You either terminate SSL, which by definition also means the client certificate is terminated there, or not.
Please read my previous posts carefully. Read the logs, make sure health checks are working.
If you can figure it out, instead of starting with an complicated configuration, trim it down and start with a simple configuration, without health checks.
Hi
Health checks are working. I modified the config and able to pass through.Auth method is working. Need your guidance on below two things now.
1). I am getting below error if I dont add -k flag to curl call.
2). The reason of above error what I understand is backend server which is vault has cert with CN of it own hostname but its expecting CN of Haproxy server.
Either adjust the certificate so it matches what curl expects, or you adjust DNS so that it points to haproxy instead of the origin server, so you can use hostname for this.
Or, if you are just trying to test this with curl, instead of pointing to haproxy via the haproxy hostname, rewrite the resolution of the origin server in curl by using the –resolve directive.

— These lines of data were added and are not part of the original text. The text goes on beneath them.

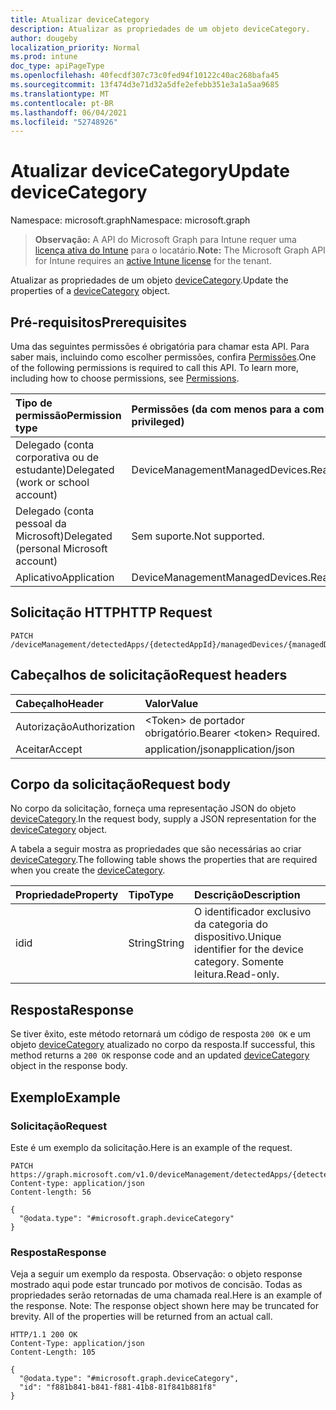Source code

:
 ```yaml
---
title: Atualizar deviceCategory
description: Atualizar as propriedades de um objeto deviceCategory.
author: dougeby
localization_priority: Normal
ms.prod: intune
doc_type: apiPageType
ms.openlocfilehash: 40fecdf307c73c0fed94f10122c40ac268bafa45
ms.sourcegitcommit: 13f474d3e71d32a5dfe2efebb351e3a1a5aa9685
ms.translationtype: MT
ms.contentlocale: pt-BR
ms.lasthandoff: 06/04/2021
ms.locfileid: "52748926"
---
```

# <a name="update-devicecategory"></a><span data-ttu-id="caef9-103">Atualizar deviceCategory</span><span class="sxs-lookup"><span data-stu-id="caef9-103">Update deviceCategory</span></span>

<span data-ttu-id="caef9-104">Namespace: microsoft.graph</span><span class="sxs-lookup"><span data-stu-id="caef9-104">Namespace: microsoft.graph</span></span>

> <span data-ttu-id="caef9-105">**Observação:** A API do Microsoft Graph para Intune requer uma [licença ativa do Intune](https://go.microsoft.com/fwlink/?linkid=839381) para o locatário.</span><span class="sxs-lookup"><span data-stu-id="caef9-105">**Note:** The Microsoft Graph API for Intune requires an [active Intune license](https://go.microsoft.com/fwlink/?linkid=839381) for the tenant.</span></span>

<span data-ttu-id="caef9-106">Atualizar as propriedades de um objeto [deviceCategory](../resources/intune-devices-devicecategory.md).</span><span class="sxs-lookup"><span data-stu-id="caef9-106">Update the properties of a [deviceCategory](../resources/intune-devices-devicecategory.md) object.</span></span>

## <a name="prerequisites"></a><span data-ttu-id="caef9-107">Pré-requisitos</span><span class="sxs-lookup"><span data-stu-id="caef9-107">Prerequisites</span></span>
<span data-ttu-id="caef9-p101">Uma das seguintes permissões é obrigatória para chamar esta API. Para saber mais, incluindo como escolher permissões, confira [Permissões](/graph/permissions-reference).</span><span class="sxs-lookup"><span data-stu-id="caef9-p101">One of the following permissions is required to call this API. To learn more, including how to choose permissions, see [Permissions](/graph/permissions-reference).</span></span>

|<span data-ttu-id="caef9-110">Tipo de permissão</span><span class="sxs-lookup"><span data-stu-id="caef9-110">Permission type</span></span>|<span data-ttu-id="caef9-111">Permissões (da com menos para a com mais privilégios)</span><span class="sxs-lookup"><span data-stu-id="caef9-111">Permissions (from least to most privileged)</span></span>|
|:---|:---|
|<span data-ttu-id="caef9-112">Delegado (conta corporativa ou de estudante)</span><span class="sxs-lookup"><span data-stu-id="caef9-112">Delegated (work or school account)</span></span>|<span data-ttu-id="caef9-113">DeviceManagementManagedDevices.ReadWrite.All</span><span class="sxs-lookup"><span data-stu-id="caef9-113">DeviceManagementManagedDevices.ReadWrite.All</span></span>|
|<span data-ttu-id="caef9-114">Delegado (conta pessoal da Microsoft)</span><span class="sxs-lookup"><span data-stu-id="caef9-114">Delegated (personal Microsoft account)</span></span>|<span data-ttu-id="caef9-115">Sem suporte.</span><span class="sxs-lookup"><span data-stu-id="caef9-115">Not supported.</span></span>|
|<span data-ttu-id="caef9-116">Aplicativo</span><span class="sxs-lookup"><span data-stu-id="caef9-116">Application</span></span>|<span data-ttu-id="caef9-117">DeviceManagementManagedDevices.ReadWrite.All</span><span class="sxs-lookup"><span data-stu-id="caef9-117">DeviceManagementManagedDevices.ReadWrite.All</span></span>|

## <a name="http-request"></a><span data-ttu-id="caef9-118">Solicitação HTTP</span><span class="sxs-lookup"><span data-stu-id="caef9-118">HTTP Request</span></span>
<!-- {
  "blockType": "ignored"
}
-->
``` http
PATCH /deviceManagement/detectedApps/{detectedAppId}/managedDevices/{managedDeviceId}/deviceCategory
```

## <a name="request-headers"></a><span data-ttu-id="caef9-119">Cabeçalhos de solicitação</span><span class="sxs-lookup"><span data-stu-id="caef9-119">Request headers</span></span>
|<span data-ttu-id="caef9-120">Cabeçalho</span><span class="sxs-lookup"><span data-stu-id="caef9-120">Header</span></span>|<span data-ttu-id="caef9-121">Valor</span><span class="sxs-lookup"><span data-stu-id="caef9-121">Value</span></span>|
|:---|:---|
|<span data-ttu-id="caef9-122">Autorização</span><span class="sxs-lookup"><span data-stu-id="caef9-122">Authorization</span></span>|<span data-ttu-id="caef9-123">&lt;Token&gt; de portador obrigatório.</span><span class="sxs-lookup"><span data-stu-id="caef9-123">Bearer &lt;token&gt; Required.</span></span>|
|<span data-ttu-id="caef9-124">Aceitar</span><span class="sxs-lookup"><span data-stu-id="caef9-124">Accept</span></span>|<span data-ttu-id="caef9-125">application/json</span><span class="sxs-lookup"><span data-stu-id="caef9-125">application/json</span></span>|

## <a name="request-body"></a><span data-ttu-id="caef9-126">Corpo da solicitação</span><span class="sxs-lookup"><span data-stu-id="caef9-126">Request body</span></span>
<span data-ttu-id="caef9-127">No corpo da solicitação, forneça uma representação JSON do objeto [deviceCategory](../resources/intune-devices-devicecategory.md).</span><span class="sxs-lookup"><span data-stu-id="caef9-127">In the request body, supply a JSON representation for the [deviceCategory](../resources/intune-devices-devicecategory.md) object.</span></span>

<span data-ttu-id="caef9-128">A tabela a seguir mostra as propriedades que são necessárias ao criar [deviceCategory](../resources/intune-devices-devicecategory.md).</span><span class="sxs-lookup"><span data-stu-id="caef9-128">The following table shows the properties that are required when you create the [deviceCategory](../resources/intune-devices-devicecategory.md).</span></span>

|<span data-ttu-id="caef9-129">Propriedade</span><span class="sxs-lookup"><span data-stu-id="caef9-129">Property</span></span>|<span data-ttu-id="caef9-130">Tipo</span><span class="sxs-lookup"><span data-stu-id="caef9-130">Type</span></span>|<span data-ttu-id="caef9-131">Descrição</span><span class="sxs-lookup"><span data-stu-id="caef9-131">Description</span></span>|
|:---|:---|:---|
|<span data-ttu-id="caef9-132">id</span><span class="sxs-lookup"><span data-stu-id="caef9-132">id</span></span>|<span data-ttu-id="caef9-133">String</span><span class="sxs-lookup"><span data-stu-id="caef9-133">String</span></span>|<span data-ttu-id="caef9-134">O identificador exclusivo da categoria do dispositivo.</span><span class="sxs-lookup"><span data-stu-id="caef9-134">Unique identifier for the device category.</span></span> <span data-ttu-id="caef9-135">Somente leitura.</span><span class="sxs-lookup"><span data-stu-id="caef9-135">Read-only.</span></span>|



## <a name="response"></a><span data-ttu-id="caef9-136">Resposta</span><span class="sxs-lookup"><span data-stu-id="caef9-136">Response</span></span>
<span data-ttu-id="caef9-137">Se tiver êxito, este método retornará um código de resposta `200 OK` e um objeto [deviceCategory](../resources/intune-devices-devicecategory.md) atualizado no corpo da resposta.</span><span class="sxs-lookup"><span data-stu-id="caef9-137">If successful, this method returns a `200 OK` response code and an updated [deviceCategory](../resources/intune-devices-devicecategory.md) object in the response body.</span></span>

## <a name="example"></a><span data-ttu-id="caef9-138">Exemplo</span><span class="sxs-lookup"><span data-stu-id="caef9-138">Example</span></span>

### <a name="request"></a><span data-ttu-id="caef9-139">Solicitação</span><span class="sxs-lookup"><span data-stu-id="caef9-139">Request</span></span>
<span data-ttu-id="caef9-140">Este é um exemplo da solicitação.</span><span class="sxs-lookup"><span data-stu-id="caef9-140">Here is an example of the request.</span></span>
``` http
PATCH https://graph.microsoft.com/v1.0/deviceManagement/detectedApps/{detectedAppId}/managedDevices/{managedDeviceId}/deviceCategory
Content-type: application/json
Content-length: 56

{
  "@odata.type": "#microsoft.graph.deviceCategory"
}
```

### <a name="response"></a><span data-ttu-id="caef9-141">Resposta</span><span class="sxs-lookup"><span data-stu-id="caef9-141">Response</span></span>
<span data-ttu-id="caef9-p103">Veja a seguir um exemplo da resposta. Observação: o objeto response mostrado aqui pode estar truncado por motivos de concisão. Todas as propriedades serão retornadas de uma chamada real.</span><span class="sxs-lookup"><span data-stu-id="caef9-p103">Here is an example of the response. Note: The response object shown here may be truncated for brevity. All of the properties will be returned from an actual call.</span></span>
``` http
HTTP/1.1 200 OK
Content-Type: application/json
Content-Length: 105

{
  "@odata.type": "#microsoft.graph.deviceCategory",
  "id": "f881b841-b841-f881-41b8-81f841b881f8"
}
```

Change the IP address of ito024571.hosts.com from the destination server to the haproxy instance, so that you can use that in the curl call. Of course, you need to configure the IP addresses in the haproxy configuration then (no the hostname, otherwise you point haproxy to itself).
I have no idea what your end goal is, and what you plan on doing with this setup, so I can only make generic suggestion, you need to choose what works best for you out of those 3 suggestions.